“¡Javy, sientate!” Javy sit! I desperately tried to get Javy, the 6 year-old demon-child in the kindergarten class that I volunteer at, to calm down as he crawled across the classroom floor on his stomach as though he was an Army Marine. Ahh crap, uhmm en el imperativo negativo you’re supposed to add an -es for the tu form si es un verbo que termina con -ar… So don’t throw that would be… “Javy, no lo tires!!” My mental processing in Spanglish of how to say a phrase as simple as “don’t throw that” was just a split second too slow as the necessary words were uttered as Javy started to hurl the pencil case. Watching the pencil case being released from Javy’s hand towards one of the other students in the class was reminiscent of one of those slow motion, uber dramatic movie scenes (luckily Javy missed his target because soccer is the main sport in Spain, thus all the kids have pretty lousy aim when throwing stuff).
Ughh, I groaned to myself, why did Spaniards have to create a whole effin separate tense for negative commands… While I was taking a moment to wallow in my own self-inadequacies I failed to notice that Sara, one of the other students in my class, was starting to take her shirt off whilst dancing on top of a desk. “Madre mia!! Sara bajate!” I looked across the room to the two other volunteers in the class, and their eyes were full of despair.

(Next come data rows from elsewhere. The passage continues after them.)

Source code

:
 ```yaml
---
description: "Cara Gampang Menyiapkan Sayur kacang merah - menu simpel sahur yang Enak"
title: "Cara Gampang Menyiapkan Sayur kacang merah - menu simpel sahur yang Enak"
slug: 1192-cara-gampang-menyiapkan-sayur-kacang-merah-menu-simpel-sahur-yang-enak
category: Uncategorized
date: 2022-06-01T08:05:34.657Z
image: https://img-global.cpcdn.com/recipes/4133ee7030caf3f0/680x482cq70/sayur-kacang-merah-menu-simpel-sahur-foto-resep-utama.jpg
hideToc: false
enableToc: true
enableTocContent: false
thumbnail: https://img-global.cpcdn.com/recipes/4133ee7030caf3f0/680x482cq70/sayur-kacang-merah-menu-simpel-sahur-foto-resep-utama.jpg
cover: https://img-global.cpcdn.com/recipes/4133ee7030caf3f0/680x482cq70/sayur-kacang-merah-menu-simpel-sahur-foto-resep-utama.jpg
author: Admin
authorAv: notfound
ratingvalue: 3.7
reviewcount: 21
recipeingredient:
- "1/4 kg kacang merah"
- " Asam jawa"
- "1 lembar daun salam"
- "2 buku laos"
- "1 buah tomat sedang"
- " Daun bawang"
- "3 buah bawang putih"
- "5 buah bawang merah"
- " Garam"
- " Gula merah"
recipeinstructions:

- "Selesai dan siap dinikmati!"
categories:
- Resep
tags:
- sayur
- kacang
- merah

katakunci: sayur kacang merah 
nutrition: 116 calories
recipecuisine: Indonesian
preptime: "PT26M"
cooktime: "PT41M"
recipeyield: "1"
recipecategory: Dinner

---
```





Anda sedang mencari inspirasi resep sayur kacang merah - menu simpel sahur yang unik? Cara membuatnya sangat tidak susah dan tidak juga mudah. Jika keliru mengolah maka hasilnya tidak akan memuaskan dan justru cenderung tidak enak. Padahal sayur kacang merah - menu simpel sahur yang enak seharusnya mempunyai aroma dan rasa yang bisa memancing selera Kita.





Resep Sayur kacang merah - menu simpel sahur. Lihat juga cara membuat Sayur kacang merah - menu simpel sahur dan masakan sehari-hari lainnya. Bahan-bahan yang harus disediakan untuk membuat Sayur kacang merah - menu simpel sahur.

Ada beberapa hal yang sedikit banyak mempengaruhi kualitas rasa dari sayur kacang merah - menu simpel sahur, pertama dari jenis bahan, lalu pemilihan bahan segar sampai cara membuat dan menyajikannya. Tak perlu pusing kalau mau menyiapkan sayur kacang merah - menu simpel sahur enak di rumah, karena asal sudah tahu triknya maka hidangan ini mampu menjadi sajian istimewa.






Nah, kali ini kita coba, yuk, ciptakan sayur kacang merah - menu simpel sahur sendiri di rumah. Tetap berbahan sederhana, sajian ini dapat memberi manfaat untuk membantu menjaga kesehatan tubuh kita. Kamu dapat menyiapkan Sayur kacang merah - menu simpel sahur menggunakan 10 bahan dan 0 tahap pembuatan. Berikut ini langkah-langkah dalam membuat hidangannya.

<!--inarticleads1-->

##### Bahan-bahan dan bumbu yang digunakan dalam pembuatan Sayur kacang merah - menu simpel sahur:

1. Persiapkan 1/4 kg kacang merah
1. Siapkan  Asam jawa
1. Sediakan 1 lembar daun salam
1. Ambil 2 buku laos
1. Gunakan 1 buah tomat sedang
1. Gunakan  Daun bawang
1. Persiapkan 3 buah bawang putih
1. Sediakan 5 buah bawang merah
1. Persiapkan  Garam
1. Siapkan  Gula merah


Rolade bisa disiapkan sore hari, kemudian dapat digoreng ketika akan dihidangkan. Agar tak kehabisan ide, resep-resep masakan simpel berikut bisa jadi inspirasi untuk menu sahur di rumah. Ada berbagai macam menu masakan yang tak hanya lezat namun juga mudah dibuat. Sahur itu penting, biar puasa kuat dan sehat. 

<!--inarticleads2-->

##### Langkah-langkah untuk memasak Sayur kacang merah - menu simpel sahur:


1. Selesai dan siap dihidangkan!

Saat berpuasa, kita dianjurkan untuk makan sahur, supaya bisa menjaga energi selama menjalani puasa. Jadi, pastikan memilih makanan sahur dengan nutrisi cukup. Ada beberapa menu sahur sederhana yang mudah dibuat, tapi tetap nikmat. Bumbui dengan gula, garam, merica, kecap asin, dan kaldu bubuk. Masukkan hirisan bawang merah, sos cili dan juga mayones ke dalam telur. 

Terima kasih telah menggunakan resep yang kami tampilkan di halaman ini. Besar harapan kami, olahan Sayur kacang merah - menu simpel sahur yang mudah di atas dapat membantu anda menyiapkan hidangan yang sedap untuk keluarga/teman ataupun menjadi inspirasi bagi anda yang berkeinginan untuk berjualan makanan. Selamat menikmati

Haha oh man… Okay enough is enough. I reached down, picked Javy up, sat him in his chair, carried him and the desk to the corner of the room, and said “Todos basta ya? Javy sientate en el rincón por 5 minutos!” Everyone enough, okay? Javy, sit in the corner for 5 minutes!…
Now, don’t get me wrong. I love the kids that I volunteer with and it has been an amazing experience as I have been able to further practice my Spanish while learning more about Spanish culture. But based on my observations, the most well-behaved of these Spanish kids are definitely a lot rowdier and unruly than the worst American kids I’ve taught or babysat. I can’t say definitively what the cause of this is, but I have a hypothesis: after years of suppression and censorship under the Franco dictatorship, Spaniards in contemporary society have over-embraced their newfound liberties and contorted this freedom into pseudo-anarchism. I’m probably over-exaggerating things to a certain extent, but seeing this sense of self-liberation in Spaniards, particularly those of younger generations, has been quite fascinating to me as I learn about Spain’s history and try piecing together what I’ve learned in the classroom and what I’ve witnessed firsthand.
Anyways, the moral of this story is if for some reason you plan on baby-sitting Spanish kids anytime in the near future… beware.